27 bugs, 8 features, zero regressions
Big session. Ran a full end-to-end audit of the entire app, closed 27 bugs, then started on 8 features pulled from competitive research. 2,523 tests passing at the end.
The security ones matter most. Three sandbox escape paths in GrepTool, GlobTool, and DiffFileTool -- arguments weren't being re-anchored to the workspace root, so a carefully crafted path could read outside it. Command injection in RunTestsTool: test arguments flowed straight into the shell. All four closed before anything touched a release tag.
The "why is this broken" ones. Image attachments via the file picker rejected every image as "binary." Chat mode's agent was going rogue with docs attached: trying code tools, burning iterations, then hallucinating a fake answer. Research mode was firing web searches against the embedded doc content instead of the actual question. All three were integration bugs that passed unit tests but fell apart under real usage.
The off-by-ones. Circuit breaker was tripping at exactly 80% of budget, killing valid conversations at the threshold. Budget enforcement blocked at the limit instead of when exceeded. Air-gap mode wasn't disabling the cloud boost toggle in the UI -- it was enforcing air-gap at the network layer, but the toggle was still live.
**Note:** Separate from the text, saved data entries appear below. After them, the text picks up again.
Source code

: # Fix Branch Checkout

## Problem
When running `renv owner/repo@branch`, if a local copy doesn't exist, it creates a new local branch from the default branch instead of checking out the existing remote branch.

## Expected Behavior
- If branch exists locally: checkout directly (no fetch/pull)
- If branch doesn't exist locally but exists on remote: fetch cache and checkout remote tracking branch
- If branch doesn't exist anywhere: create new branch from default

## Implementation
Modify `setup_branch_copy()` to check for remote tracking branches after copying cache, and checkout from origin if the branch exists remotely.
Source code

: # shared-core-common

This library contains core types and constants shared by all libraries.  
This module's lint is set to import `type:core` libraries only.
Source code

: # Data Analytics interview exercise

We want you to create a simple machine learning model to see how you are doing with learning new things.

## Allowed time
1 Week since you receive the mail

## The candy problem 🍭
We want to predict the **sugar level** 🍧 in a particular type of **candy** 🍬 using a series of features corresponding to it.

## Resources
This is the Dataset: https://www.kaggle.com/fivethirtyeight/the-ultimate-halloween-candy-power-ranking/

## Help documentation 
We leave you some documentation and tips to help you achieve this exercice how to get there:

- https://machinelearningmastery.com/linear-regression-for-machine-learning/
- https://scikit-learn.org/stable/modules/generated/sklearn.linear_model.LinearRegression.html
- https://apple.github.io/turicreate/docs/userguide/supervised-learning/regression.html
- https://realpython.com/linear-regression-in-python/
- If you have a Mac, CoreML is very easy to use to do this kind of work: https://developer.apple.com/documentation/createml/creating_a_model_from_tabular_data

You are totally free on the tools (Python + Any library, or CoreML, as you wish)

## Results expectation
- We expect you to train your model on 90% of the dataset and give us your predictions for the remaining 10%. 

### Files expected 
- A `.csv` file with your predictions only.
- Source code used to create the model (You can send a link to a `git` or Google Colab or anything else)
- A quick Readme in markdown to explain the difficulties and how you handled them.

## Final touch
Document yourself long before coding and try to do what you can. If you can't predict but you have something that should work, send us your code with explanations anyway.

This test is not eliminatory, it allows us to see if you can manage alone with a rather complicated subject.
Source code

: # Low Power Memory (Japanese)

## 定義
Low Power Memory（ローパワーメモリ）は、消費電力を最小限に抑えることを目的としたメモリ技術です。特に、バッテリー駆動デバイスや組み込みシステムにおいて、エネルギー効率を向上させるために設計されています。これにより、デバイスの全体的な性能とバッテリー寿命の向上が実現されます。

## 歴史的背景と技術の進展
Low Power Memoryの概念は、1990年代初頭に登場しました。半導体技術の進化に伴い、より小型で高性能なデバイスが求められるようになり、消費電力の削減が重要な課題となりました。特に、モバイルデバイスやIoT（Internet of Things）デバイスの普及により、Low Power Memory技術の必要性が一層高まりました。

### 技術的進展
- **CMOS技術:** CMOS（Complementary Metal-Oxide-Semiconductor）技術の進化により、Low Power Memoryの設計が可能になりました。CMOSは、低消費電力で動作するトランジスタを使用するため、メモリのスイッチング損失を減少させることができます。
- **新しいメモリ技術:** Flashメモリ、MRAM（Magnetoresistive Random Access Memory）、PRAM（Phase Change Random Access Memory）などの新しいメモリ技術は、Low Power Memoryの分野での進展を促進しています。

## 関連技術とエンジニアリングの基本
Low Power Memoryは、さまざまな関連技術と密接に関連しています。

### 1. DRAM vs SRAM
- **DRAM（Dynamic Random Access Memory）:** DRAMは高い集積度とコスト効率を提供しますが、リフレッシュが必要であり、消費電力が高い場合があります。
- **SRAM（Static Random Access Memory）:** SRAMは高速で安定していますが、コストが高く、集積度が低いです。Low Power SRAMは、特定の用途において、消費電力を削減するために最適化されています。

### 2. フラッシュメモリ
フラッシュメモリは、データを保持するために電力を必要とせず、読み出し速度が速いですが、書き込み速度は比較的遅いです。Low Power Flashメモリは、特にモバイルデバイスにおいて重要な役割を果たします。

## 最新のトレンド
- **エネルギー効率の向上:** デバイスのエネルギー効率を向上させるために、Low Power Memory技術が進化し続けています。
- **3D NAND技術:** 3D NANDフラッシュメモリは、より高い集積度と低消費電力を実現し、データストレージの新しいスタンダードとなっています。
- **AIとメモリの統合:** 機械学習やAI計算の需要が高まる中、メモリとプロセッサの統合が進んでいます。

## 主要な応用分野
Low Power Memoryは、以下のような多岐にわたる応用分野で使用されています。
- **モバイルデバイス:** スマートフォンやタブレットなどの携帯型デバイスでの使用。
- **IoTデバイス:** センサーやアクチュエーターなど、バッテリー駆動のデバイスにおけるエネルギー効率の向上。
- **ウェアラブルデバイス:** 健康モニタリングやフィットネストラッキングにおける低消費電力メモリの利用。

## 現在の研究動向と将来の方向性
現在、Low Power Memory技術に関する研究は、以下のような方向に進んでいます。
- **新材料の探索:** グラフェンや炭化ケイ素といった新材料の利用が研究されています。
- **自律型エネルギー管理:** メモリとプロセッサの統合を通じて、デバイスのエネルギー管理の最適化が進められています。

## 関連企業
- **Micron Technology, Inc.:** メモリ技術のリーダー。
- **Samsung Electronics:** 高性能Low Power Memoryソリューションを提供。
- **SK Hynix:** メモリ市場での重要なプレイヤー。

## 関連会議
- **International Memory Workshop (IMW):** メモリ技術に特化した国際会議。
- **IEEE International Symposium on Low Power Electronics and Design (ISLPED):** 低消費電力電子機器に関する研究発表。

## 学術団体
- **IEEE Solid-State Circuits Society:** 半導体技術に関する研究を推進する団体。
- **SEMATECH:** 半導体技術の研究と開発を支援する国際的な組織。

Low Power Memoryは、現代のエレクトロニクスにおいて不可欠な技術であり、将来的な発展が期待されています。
These are the bugs that make people lose trust. Fixed.
Onboarding completion never persisted, so the checklist reappeared every restart. Session deletion orphaned memory entries. The memory route crashed on corrupt JSON. The write mutex had no timeout and could hang the app forever. Plus 363 lines of dead CSS from themes we removed weeks ago. And 12 more across the stack.
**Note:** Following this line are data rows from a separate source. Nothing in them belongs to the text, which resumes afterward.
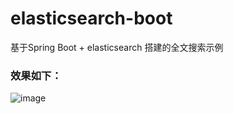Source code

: # elasticsearch-boot

基于Spring Boot + elasticsearch 搭建的全文搜索示例

### 效果如下：

![image](https://github.com/lufengc/elasticsearch-boot/blob/master/screenshots/a.jpeg)
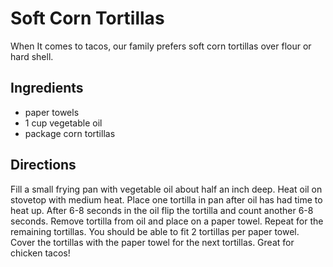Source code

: Soft Corn Tortillas
===================
When It comes to tacos, our family prefers soft corn tortillas over flour or hard shell. 

Ingredients
-----------
* paper towels
* 1 cup vegetable oil
* package corn tortillas

Directions
----------
Fill a small frying pan with vegetable oil about half an inch deep. Heat oil on stovetop with medium heat. Place one tortilla in pan after oil has had time to heat up. After 6-8 seconds in the oil flip the tortilla and count another 6-8 seconds. Remove tortilla from oil and place on a paper towel. Repeat for the remaining tortillas. You should be able to fit 2 tortillas per paper towel. Cover the tortillas with the paper towel for the next tortillas. Great for chicken tacos!
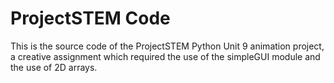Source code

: # ProjectSTEM Code

This is the source code of the ProjectSTEM Python Unit 9 animation project, a creative assignment which required the use of the simpleGUI module and the use of 2D arrays. 
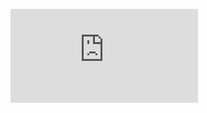 ![image alt](https://github.com/aryansaxena1210/CalculatorCompose/blob/4e3450bd412ef1927373cd071f74ecb84df2d174/CalculatorCompose%20Architecture%20.pdf)
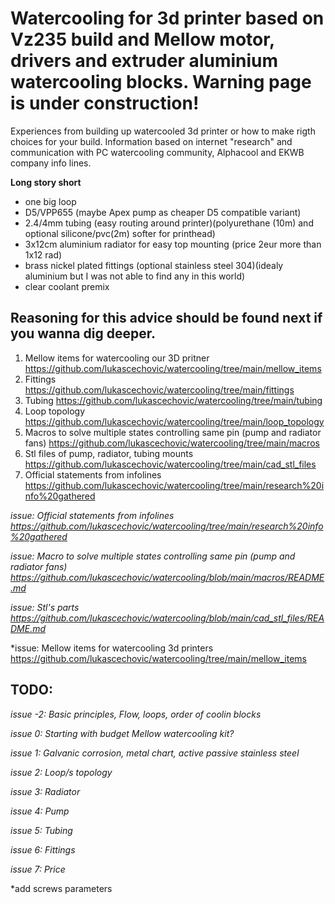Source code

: # Watercooling for 3d printer based on Vz235 build and Mellow motor, drivers and extruder aluminium watercooling blocks. Warning page is under construction!

Experiences from building up watercooled 3d printer or how to make rigth choices for your build. Information based on internet "research" and communication with PC watercooling community, Alphacool and EKWB company info lines.

**Long story short** 

- one big loop
- D5/VPP655 (maybe Apex pump as cheaper D5 compatible variant)
- 2.4/4mm tubing (easy routing around printer)(polyurethane (10m) and optional silicone/pvc(2m) softer for printhead)
- 3x12cm aluminium radiator for easy top mounting (price 2eur more than 1x12 rad)
- brass nickel plated fittings (optional stainless steel 304)(idealy aluminium but I was not able to find any in this world) 
- clear coolant premix


##  Reasoning for this advice should be found next if you wanna dig deeper.

1. Mellow items for watercooling our 3D pritner https://github.com/lukascechovic/watercooling/tree/main/mellow_items
2. Fittings https://github.com/lukascechovic/watercooling/tree/main/fittings
3. Tubing https://github.com/lukascechovic/watercooling/tree/main/tubing
4. Loop topology https://github.com/lukascechovic/watercooling/tree/main/loop_topology
5. Macros to solve multiple states controlling same pin (pump and radiator fans) https://github.com/lukascechovic/watercooling/tree/main/macros
6. Stl files of pump, radiator, tubing mounts https://github.com/lukascechovic/watercooling/tree/main/cad_stl_files
7. Official statements from infolines https://github.com/lukascechovic/watercooling/tree/main/research%20info%20gathered


*issue: Official statements from infolines https://github.com/lukascechovic/watercooling/tree/main/research%20info%20gathered*

*issue: Macro to solve multiple states controlling same pin (pump and radiator fans) https://github.com/lukascechovic/watercooling/blob/main/macros/README.md*

*issue: Stl's parts https://github.com/lukascechovic/watercooling/blob/main/cad_stl_files/README.md*

*issue: Mellow items for watercooling 3d printers https://github.com/lukascechovic/watercooling/tree/main/mellow_items

## TODO:

*issue -2: Basic principles, Flow, loops, order of coolin blocks*

*issue 0: Starting with budget Mellow watercooling kit?*

*issue 1: Galvanic corrosion, metal chart, active passive stainless steel*

*issue 2: Loop/s topology*

*issue 3: Radiator*

*issue 4: Pump*

*issue 5: Tubing*

*issue 6: Fittings*

*issue 7: Price*

*add screws parameters


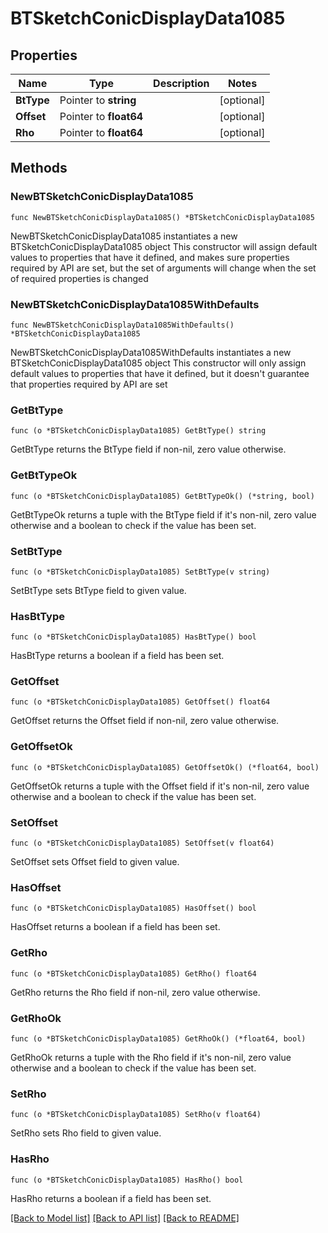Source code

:# BTSketchConicDisplayData1085

## Properties

Name | Type | Description | Notes
------------ | ------------- | ------------- | -------------
**BtType** | Pointer to **string** |  | [optional] 
**Offset** | Pointer to **float64** |  | [optional] 
**Rho** | Pointer to **float64** |  | [optional] 

## Methods

### NewBTSketchConicDisplayData1085

`func NewBTSketchConicDisplayData1085() *BTSketchConicDisplayData1085`

NewBTSketchConicDisplayData1085 instantiates a new BTSketchConicDisplayData1085 object
This constructor will assign default values to properties that have it defined,
and makes sure properties required by API are set, but the set of arguments
will change when the set of required properties is changed

### NewBTSketchConicDisplayData1085WithDefaults

`func NewBTSketchConicDisplayData1085WithDefaults() *BTSketchConicDisplayData1085`

NewBTSketchConicDisplayData1085WithDefaults instantiates a new BTSketchConicDisplayData1085 object
This constructor will only assign default values to properties that have it defined,
but it doesn't guarantee that properties required by API are set

### GetBtType

`func (o *BTSketchConicDisplayData1085) GetBtType() string`

GetBtType returns the BtType field if non-nil, zero value otherwise.

### GetBtTypeOk

`func (o *BTSketchConicDisplayData1085) GetBtTypeOk() (*string, bool)`

GetBtTypeOk returns a tuple with the BtType field if it's non-nil, zero value otherwise
and a boolean to check if the value has been set.

### SetBtType

`func (o *BTSketchConicDisplayData1085) SetBtType(v string)`

SetBtType sets BtType field to given value.

### HasBtType

`func (o *BTSketchConicDisplayData1085) HasBtType() bool`

HasBtType returns a boolean if a field has been set.

### GetOffset

`func (o *BTSketchConicDisplayData1085) GetOffset() float64`

GetOffset returns the Offset field if non-nil, zero value otherwise.

### GetOffsetOk

`func (o *BTSketchConicDisplayData1085) GetOffsetOk() (*float64, bool)`

GetOffsetOk returns a tuple with the Offset field if it's non-nil, zero value otherwise
and a boolean to check if the value has been set.

### SetOffset

`func (o *BTSketchConicDisplayData1085) SetOffset(v float64)`

SetOffset sets Offset field to given value.

### HasOffset

`func (o *BTSketchConicDisplayData1085) HasOffset() bool`

HasOffset returns a boolean if a field has been set.

### GetRho

`func (o *BTSketchConicDisplayData1085) GetRho() float64`

GetRho returns the Rho field if non-nil, zero value otherwise.

### GetRhoOk

`func (o *BTSketchConicDisplayData1085) GetRhoOk() (*float64, bool)`

GetRhoOk returns a tuple with the Rho field if it's non-nil, zero value otherwise
and a boolean to check if the value has been set.

### SetRho

`func (o *BTSketchConicDisplayData1085) SetRho(v float64)`

SetRho sets Rho field to given value.

### HasRho

`func (o *BTSketchConicDisplayData1085) HasRho() bool`

HasRho returns a boolean if a field has been set.


[[Back to Model list]](../README.md#documentation-for-models) [[Back to API list]](../README.md#documentation-for-api-endpoints) [[Back to README]](../README.md)


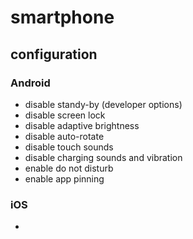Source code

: # smartphone

## configuration
### Android
- disable standy-by (developer options)
- disable screen lock
- disable adaptive brightness
- disable auto-rotate
- disable touch sounds
- disable charging sounds and vibration
- enable do not disturb
- enable app pinning

### iOS
- 
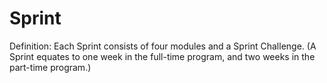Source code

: # Sprint

Definition: Each Sprint consists of four modules and a Sprint Challenge. (A Sprint equates to one week in the full-time program, and two weeks in the part-time program.)
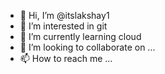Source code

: - 👋 Hi, I’m @itslakshay1
- 👀 I’m interested in git
- 🌱 I’m currently learning cloud
- 💞️ I’m looking to collaborate on ...
- 📫 How to reach me ...

<!---
itslakshay1/itslakshay1 is a ✨ special ✨ repository because its `README.md` (this file) appears on your GitHub profile.
You can click the Preview link to take a look at your changes.
--->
What I shipped on top of that:
- Chat mode now has read-only code tools (grep, glob, file read, code search). You can ask the model about your codebase without switching to Code mode. This was the #1 feature request after the last audit.
- FIM inline completions now default ON. They were behind an opt-in toggle that nobody found. Better first-run experience.
- Smart tool stripping. Some small models repeatedly try to call tools that are blocked for their context. After a few failures, the tool list gets removed entirely and the model is forced to respond as text. Reduces the "agent flailing" loop that kills small-model usability.
- Settings progressive disclosure. New users see Theme, Models, Profile, Boost. That's it. Everything advanced lives behind a toggle. The settings page was turning into a wall.
Next session: cloud provider as primary (not just boost -- for users without a local GPU), auto-verify after code changes (run tests and build, feed errors back), panel hand-off buttons ("Fix this" from Debug or Research jumps into Agent), and conversation export (JSON + ZIP backup).